> [SOURCE RECORDS]:

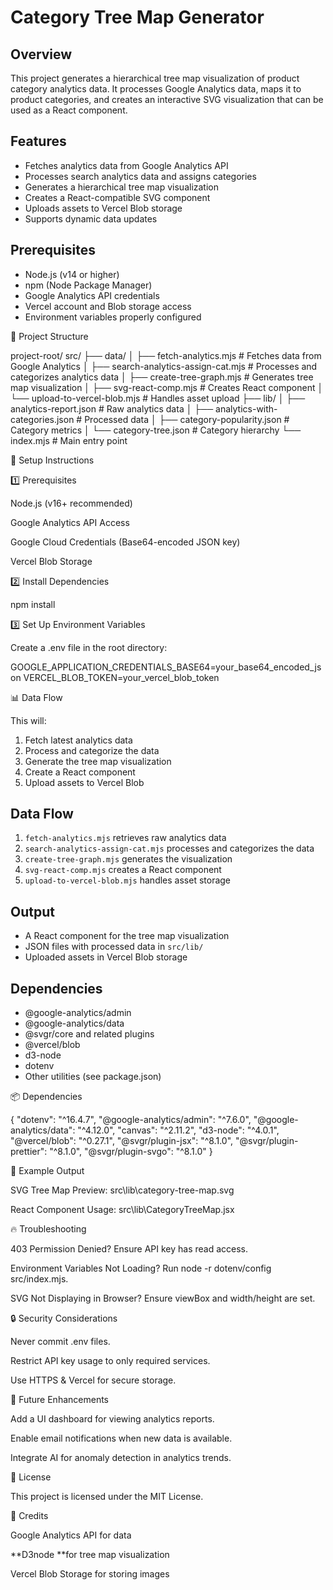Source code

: # Category Tree Map Generator

## Overview
This project generates a hierarchical tree map visualization of product category analytics data. It processes Google Analytics data, maps it to product categories, and creates an interactive SVG visualization that can be used as a React component.

## Features
- Fetches analytics data from Google Analytics API
- Processes search analytics data and assigns categories
- Generates a hierarchical tree map visualization
- Creates a React-compatible SVG component
- Uploads assets to Vercel Blob storage
- Supports dynamic data updates

## Prerequisites
- Node.js (v14 or higher)
- npm (Node Package Manager)
- Google Analytics API credentials
- Vercel account and Blob storage access
- Environment variables properly configured


📂 Project Structure

project-root/
src/
├── data/
│ ├── fetch-analytics.mjs # Fetches data from Google Analytics
│ ├── search-analytics-assign-cat.mjs # Processes and categorizes analytics data
│ ├── create-tree-graph.mjs # Generates tree map visualization
│ ├── svg-react-comp.mjs # Creates React component
│ └── upload-to-vercel-blob.mjs # Handles asset upload
├── lib/
│ ├── analytics-report.json # Raw analytics data
│ ├── analytics-with-categories.json # Processed data
│ ├── category-popularity.json # Category metrics
│ └── category-tree.json # Category hierarchy
└── index.mjs # Main entry point

🔧 Setup Instructions

1️⃣ Prerequisites

Node.js (v16+ recommended)

Google Analytics API Access

Google Cloud Credentials (Base64-encoded JSON key)

Vercel Blob Storage

2️⃣ Install Dependencies

npm install

3️⃣ Set Up Environment Variables

Create a .env file in the root directory:

GOOGLE_APPLICATION_CREDENTIALS_BASE64=your_base64_encoded_json
VERCEL_BLOB_TOKEN=your_vercel_blob_token





📊 Data Flow


This will:
1. Fetch latest analytics data
2. Process and categorize the data
3. Generate the tree map visualization
4. Create a React component
5. Upload assets to Vercel Blob

## Data Flow
1. `fetch-analytics.mjs` retrieves raw analytics data
2. `search-analytics-assign-cat.mjs` processes and categorizes the data
3. `create-tree-graph.mjs` generates the visualization
4. `svg-react-comp.mjs` creates a React component
5. `upload-to-vercel-blob.mjs` handles asset storage

## Output
- A React component for the tree map visualization
- JSON files with processed data in `src/lib/`
- Uploaded assets in Vercel Blob storage

## Dependencies
- @google-analytics/admin
- @google-analytics/data
- @svgr/core and related plugins
- @vercel/blob
- d3-node
- dotenv
- Other utilities (see package.json)

📦 Dependencies

{
"dotenv": "^16.4.7",
    "@google-analytics/admin": "^7.6.0",
    "@google-analytics/data": "^4.12.0",
    "canvas": "^2.11.2",
    "d3-node": "^4.0.1",
    "@vercel/blob": "^0.27.1",
    "@svgr/plugin-jsx": "^8.1.0",
    "@svgr/plugin-prettier": "^8.1.0",
    "@svgr/plugin-svgo": "^8.1.0"
  }




📸 Example Output

SVG Tree Map Preview: src\lib\category-tree-map.svg

React Component Usage: src\lib\CategoryTreeMap.jsx



🔥 Troubleshooting

403 Permission Denied? Ensure API key has read access.

Environment Variables Not Loading? Run node -r dotenv/config src/index.mjs.

SVG Not Displaying in Browser? Ensure viewBox and width/height are set.

🔒 Security Considerations

Never commit .env files.

Restrict API key usage to only required services.

Use HTTPS & Vercel for secure storage.

🚀 Future Enhancements

Add a UI dashboard for viewing analytics reports.

Enable email notifications when new data is available.

Integrate AI for anomaly detection in analytics trends.

📜 License

This project is licensed under the MIT License.

🙌 Credits

Google Analytics API for data

**D3node **for tree map visualization

Vercel Blob Storage for storing images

> [HOW TO COMPLETE THIS TASK]: Name the number of lines in the listing that contain the word "svgr", and only that number.

> [REPLY]: 4